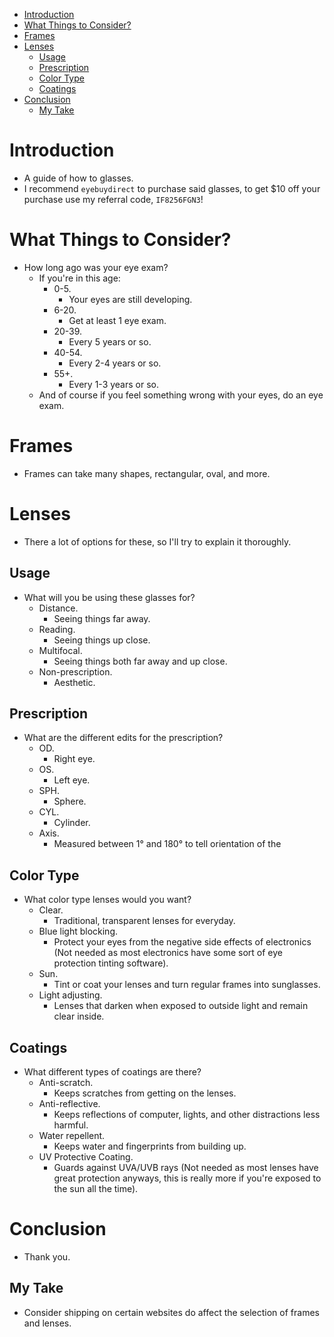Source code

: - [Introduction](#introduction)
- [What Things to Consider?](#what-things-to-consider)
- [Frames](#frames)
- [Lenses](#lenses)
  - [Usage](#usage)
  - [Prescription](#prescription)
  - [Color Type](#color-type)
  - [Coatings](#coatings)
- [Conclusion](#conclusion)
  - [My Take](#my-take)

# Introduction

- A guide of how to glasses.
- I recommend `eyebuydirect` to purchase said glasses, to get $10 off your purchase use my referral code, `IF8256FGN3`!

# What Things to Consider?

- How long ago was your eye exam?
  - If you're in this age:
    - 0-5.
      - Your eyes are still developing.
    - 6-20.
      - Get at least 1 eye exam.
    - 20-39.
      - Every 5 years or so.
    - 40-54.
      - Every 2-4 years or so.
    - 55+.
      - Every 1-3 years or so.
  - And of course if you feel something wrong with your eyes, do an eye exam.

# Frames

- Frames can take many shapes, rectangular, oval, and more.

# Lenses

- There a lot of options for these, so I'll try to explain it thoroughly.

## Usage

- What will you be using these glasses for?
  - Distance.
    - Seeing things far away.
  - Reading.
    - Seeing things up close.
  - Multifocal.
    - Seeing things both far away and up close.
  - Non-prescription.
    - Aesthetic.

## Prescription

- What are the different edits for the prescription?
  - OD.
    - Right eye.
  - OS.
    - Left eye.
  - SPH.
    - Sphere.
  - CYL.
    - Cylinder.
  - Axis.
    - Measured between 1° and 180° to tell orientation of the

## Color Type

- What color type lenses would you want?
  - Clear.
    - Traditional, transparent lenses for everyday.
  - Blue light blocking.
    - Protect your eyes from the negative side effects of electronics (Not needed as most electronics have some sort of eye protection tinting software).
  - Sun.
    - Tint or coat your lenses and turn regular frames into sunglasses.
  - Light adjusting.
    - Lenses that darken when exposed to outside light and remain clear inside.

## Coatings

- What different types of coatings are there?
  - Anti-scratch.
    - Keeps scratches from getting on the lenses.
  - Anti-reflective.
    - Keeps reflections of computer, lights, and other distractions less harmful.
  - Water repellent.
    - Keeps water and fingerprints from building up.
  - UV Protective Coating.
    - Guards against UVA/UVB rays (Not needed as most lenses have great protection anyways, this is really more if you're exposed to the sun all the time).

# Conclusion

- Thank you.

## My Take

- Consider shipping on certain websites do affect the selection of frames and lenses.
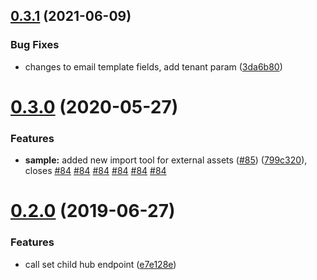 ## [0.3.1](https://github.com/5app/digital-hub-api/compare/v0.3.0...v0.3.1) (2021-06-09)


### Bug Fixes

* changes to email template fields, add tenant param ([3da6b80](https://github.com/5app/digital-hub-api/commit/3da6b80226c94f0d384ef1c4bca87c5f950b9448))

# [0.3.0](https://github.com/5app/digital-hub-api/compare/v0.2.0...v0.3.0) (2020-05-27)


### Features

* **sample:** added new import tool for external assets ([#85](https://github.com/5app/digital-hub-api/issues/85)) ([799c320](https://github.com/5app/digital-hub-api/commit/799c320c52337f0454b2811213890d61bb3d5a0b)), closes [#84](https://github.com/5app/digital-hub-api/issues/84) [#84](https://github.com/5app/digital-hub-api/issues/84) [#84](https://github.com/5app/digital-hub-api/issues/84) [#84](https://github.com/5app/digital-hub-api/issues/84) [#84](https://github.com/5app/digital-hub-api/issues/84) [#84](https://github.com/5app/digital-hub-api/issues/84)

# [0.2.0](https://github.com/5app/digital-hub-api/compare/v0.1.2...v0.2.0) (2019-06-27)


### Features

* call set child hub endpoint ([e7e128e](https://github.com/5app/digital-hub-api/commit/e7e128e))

**********

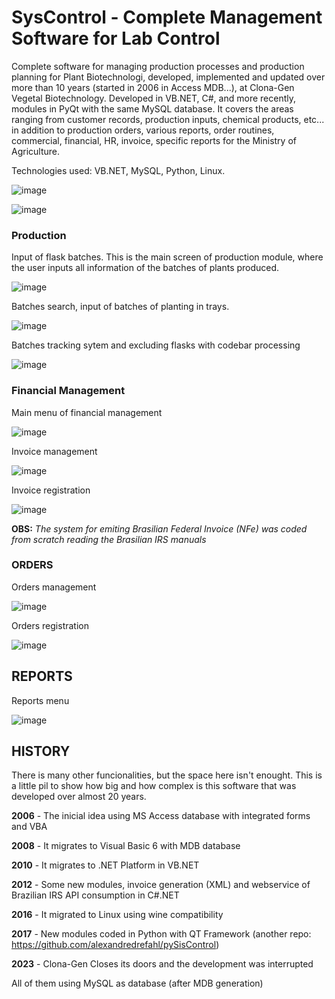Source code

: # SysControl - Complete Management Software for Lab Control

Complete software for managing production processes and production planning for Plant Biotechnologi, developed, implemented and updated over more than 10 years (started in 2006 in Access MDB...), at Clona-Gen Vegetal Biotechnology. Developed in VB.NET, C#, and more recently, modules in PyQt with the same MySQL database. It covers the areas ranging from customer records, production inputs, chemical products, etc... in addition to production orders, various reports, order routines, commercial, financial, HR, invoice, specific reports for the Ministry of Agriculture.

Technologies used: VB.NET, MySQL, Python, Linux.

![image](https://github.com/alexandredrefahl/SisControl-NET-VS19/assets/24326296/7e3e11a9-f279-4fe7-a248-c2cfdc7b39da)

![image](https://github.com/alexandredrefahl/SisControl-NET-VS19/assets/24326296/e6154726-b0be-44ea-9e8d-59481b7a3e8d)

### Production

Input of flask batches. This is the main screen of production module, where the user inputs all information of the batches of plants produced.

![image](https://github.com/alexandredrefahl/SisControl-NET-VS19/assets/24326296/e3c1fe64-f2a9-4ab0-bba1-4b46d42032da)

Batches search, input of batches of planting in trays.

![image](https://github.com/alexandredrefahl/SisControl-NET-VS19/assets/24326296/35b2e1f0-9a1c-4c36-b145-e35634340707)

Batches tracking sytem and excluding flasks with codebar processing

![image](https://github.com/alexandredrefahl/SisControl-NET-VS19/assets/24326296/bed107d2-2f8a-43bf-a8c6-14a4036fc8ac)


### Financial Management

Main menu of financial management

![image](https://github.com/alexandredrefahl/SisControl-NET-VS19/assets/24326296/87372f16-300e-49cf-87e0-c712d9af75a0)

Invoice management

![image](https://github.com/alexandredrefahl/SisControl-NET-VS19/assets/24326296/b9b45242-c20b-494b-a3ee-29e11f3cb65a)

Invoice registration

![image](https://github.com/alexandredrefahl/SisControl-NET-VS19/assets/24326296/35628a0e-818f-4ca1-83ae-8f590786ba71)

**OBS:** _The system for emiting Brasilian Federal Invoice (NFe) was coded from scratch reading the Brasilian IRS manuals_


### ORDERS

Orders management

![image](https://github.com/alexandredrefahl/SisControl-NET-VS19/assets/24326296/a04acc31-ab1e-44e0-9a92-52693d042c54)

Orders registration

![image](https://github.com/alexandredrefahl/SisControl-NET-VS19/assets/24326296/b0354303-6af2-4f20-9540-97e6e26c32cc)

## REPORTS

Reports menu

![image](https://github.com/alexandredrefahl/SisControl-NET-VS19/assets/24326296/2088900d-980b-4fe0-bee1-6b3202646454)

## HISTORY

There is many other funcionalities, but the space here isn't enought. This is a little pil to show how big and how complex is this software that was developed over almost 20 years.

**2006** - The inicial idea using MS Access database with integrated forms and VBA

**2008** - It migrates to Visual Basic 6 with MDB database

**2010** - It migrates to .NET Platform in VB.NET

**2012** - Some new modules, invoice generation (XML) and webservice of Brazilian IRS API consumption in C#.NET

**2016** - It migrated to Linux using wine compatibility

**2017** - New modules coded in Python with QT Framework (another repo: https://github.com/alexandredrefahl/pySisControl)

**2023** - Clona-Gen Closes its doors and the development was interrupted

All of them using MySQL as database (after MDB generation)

**********

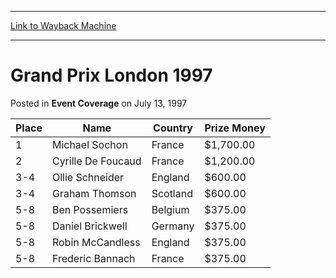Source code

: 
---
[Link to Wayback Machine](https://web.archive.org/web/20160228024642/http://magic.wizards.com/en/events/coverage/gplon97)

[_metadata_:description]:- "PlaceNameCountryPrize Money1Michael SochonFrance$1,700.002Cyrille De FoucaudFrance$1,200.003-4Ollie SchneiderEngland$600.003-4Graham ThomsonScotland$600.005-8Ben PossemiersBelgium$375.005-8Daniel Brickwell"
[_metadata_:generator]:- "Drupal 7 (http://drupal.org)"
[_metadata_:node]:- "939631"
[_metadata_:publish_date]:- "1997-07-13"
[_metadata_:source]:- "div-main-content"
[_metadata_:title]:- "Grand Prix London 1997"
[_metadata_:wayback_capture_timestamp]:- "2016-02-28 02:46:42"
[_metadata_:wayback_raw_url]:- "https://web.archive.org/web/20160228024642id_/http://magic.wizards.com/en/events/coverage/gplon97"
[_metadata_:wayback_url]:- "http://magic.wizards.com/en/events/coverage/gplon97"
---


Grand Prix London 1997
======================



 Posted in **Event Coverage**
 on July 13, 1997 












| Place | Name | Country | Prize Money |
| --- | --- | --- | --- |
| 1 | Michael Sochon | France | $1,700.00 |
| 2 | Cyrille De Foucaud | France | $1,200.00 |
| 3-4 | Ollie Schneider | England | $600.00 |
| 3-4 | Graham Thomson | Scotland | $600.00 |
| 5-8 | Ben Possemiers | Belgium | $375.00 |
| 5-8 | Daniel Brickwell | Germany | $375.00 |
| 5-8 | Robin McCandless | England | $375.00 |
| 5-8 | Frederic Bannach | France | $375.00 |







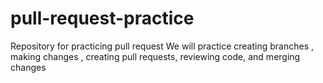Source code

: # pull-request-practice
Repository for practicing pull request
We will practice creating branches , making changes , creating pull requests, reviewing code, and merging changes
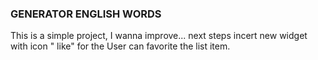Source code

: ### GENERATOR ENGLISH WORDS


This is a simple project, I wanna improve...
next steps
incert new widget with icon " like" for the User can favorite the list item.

**********

Instructions for the task — Look above for the line that contains "- Your eyes are still developing.". Starting there, transcribe every line exactly until you have copied the line that contains "## Color Type".

Result of this task —
      - Your eyes are still developing.
    - 6-20.
      - Get at least 1 eye exam.
    - 20-39.
      - Every 5 years or so.
    - 40-54.
      - Every 2-4 years or so.
    - 55+.
      - Every 1-3 years or so.
  - And of course if you feel something wrong with your eyes, do an eye exam.

# Frames

- Frames can take many shapes, rectangular, oval, and more.

# Lenses

- There a lot of options for these, so I'll try to explain it thoroughly.

## Usage

- What will you be using these glasses for?
  - Distance.
    - Seeing things far away.
  - Reading.
    - Seeing things up close.
  - Multifocal.
    - Seeing things both far away and up close.
  - Non-prescription.
    - Aesthetic.

## Prescription

- What are the different edits for the prescription?
  - OD.
    - Right eye.
  - OS.
    - Left eye.
  - SPH.
    - Sphere.
  - CYL.
    - Cylinder.
  - Axis.
    - Measured between 1° and 180° to tell orientation of the

## Color Type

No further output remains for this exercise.